- [Task statement] Each entry should be printed exactly, with its images omitted.

(Beginning of Source material)

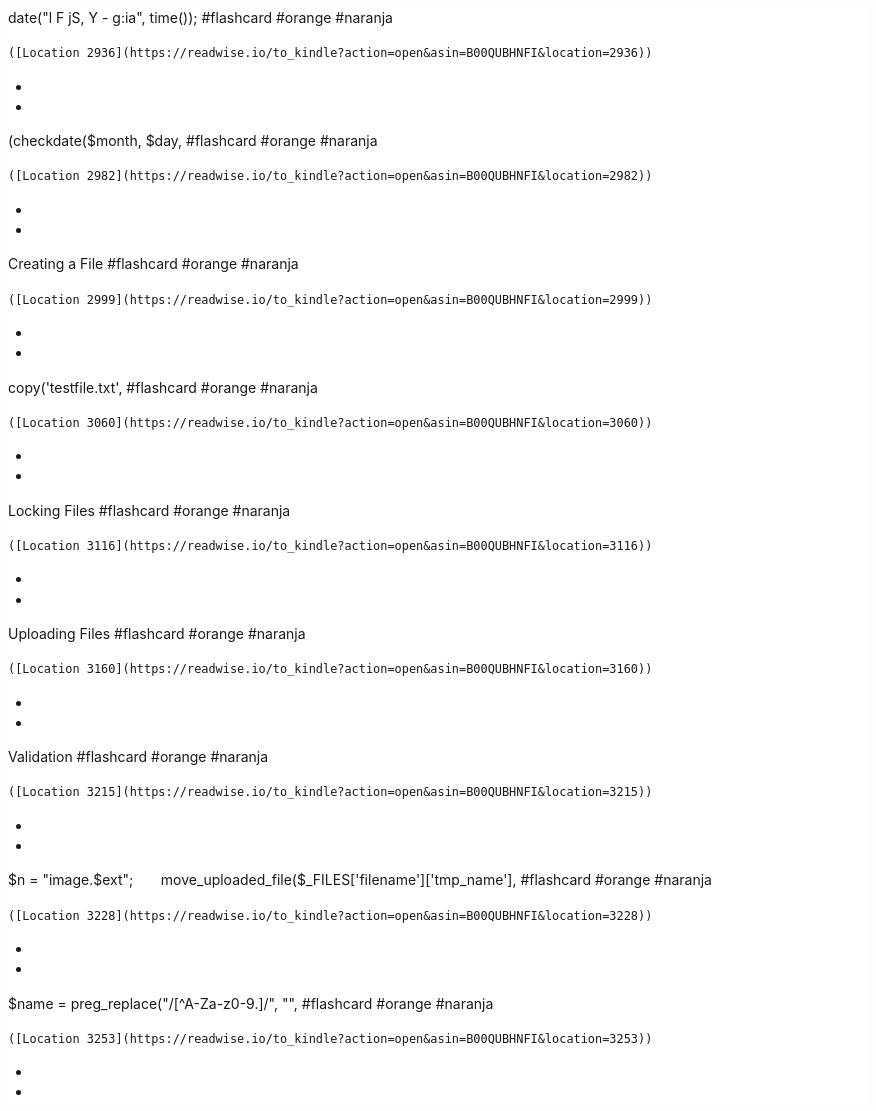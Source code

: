 date("l F jS, Y - g:ia", time()); #flashcard  #orange #naranja 


    ([Location 2936](https://readwise.io/to_kindle?action=open&asin=B00QUBHNFI&location=2936))
-
- 

(checkdate($month, $day, #flashcard  #orange #naranja 


    ([Location 2982](https://readwise.io/to_kindle?action=open&asin=B00QUBHNFI&location=2982))
-
- 

Creating a File #flashcard  #orange #naranja 


    ([Location 2999](https://readwise.io/to_kindle?action=open&asin=B00QUBHNFI&location=2999))
-
- 

copy('testfile.txt', #flashcard  #orange #naranja 


    ([Location 3060](https://readwise.io/to_kindle?action=open&asin=B00QUBHNFI&location=3060))
-
- 

Locking Files #flashcard  #orange #naranja 


    ([Location 3116](https://readwise.io/to_kindle?action=open&asin=B00QUBHNFI&location=3116))
-
- 

Uploading Files #flashcard  #orange #naranja 


    ([Location 3160](https://readwise.io/to_kindle?action=open&asin=B00QUBHNFI&location=3160))
-
- 

Validation #flashcard  #orange #naranja 


    ([Location 3215](https://readwise.io/to_kindle?action=open&asin=B00QUBHNFI&location=3215))
-
- 

$n = "image.$ext";       move_uploaded_file($_FILES['filename']['tmp_name'], #flashcard  #orange #naranja 


    ([Location 3228](https://readwise.io/to_kindle?action=open&asin=B00QUBHNFI&location=3228))
-
- 

$name = preg_replace("/[^A-Za-z0-9.]/", "", #flashcard  #orange #naranja 


    ([Location 3253](https://readwise.io/to_kindle?action=open&asin=B00QUBHNFI&location=3253))
-
-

(End of Source material)

- [Finished task]
Source code

: date("l F jS, Y - g:ia", time()); #flashcard  #orange #naranja 


    ([Location 2936](https://readwise.io/to_kindle?action=open&asin=B00QUBHNFI&location=2936))
-
- 

(checkdate($month, $day, #flashcard  #orange #naranja 


    ([Location 2982](https://readwise.io/to_kindle?action=open&asin=B00QUBHNFI&location=2982))
-
- 

Creating a File #flashcard  #orange #naranja 


    ([Location 2999](https://readwise.io/to_kindle?action=open&asin=B00QUBHNFI&location=2999))
-
- 

copy('testfile.txt', #flashcard  #orange #naranja 


    ([Location 3060](https://readwise.io/to_kindle?action=open&asin=B00QUBHNFI&location=3060))
-
- 

Locking Files #flashcard  #orange #naranja 


    ([Location 3116](https://readwise.io/to_kindle?action=open&asin=B00QUBHNFI&location=3116))
-
- 

Uploading Files #flashcard  #orange #naranja 


    ([Location 3160](https://readwise.io/to_kindle?action=open&asin=B00QUBHNFI&location=3160))
-
- 

Validation #flashcard  #orange #naranja 


    ([Location 3215](https://readwise.io/to_kindle?action=open&asin=B00QUBHNFI&location=3215))
-
- 

$n = "image.$ext";       move_uploaded_file($_FILES['filename']['tmp_name'], #flashcard  #orange #naranja 


    ([Location 3228](https://readwise.io/to_kindle?action=open&asin=B00QUBHNFI&location=3228))
-
- 

$name = preg_replace("/[^A-Za-z0-9.]/", "", #flashcard  #orange #naranja 


    ([Location 3253](https://readwise.io/to_kindle?action=open&asin=B00QUBHNFI&location=3253))
-
-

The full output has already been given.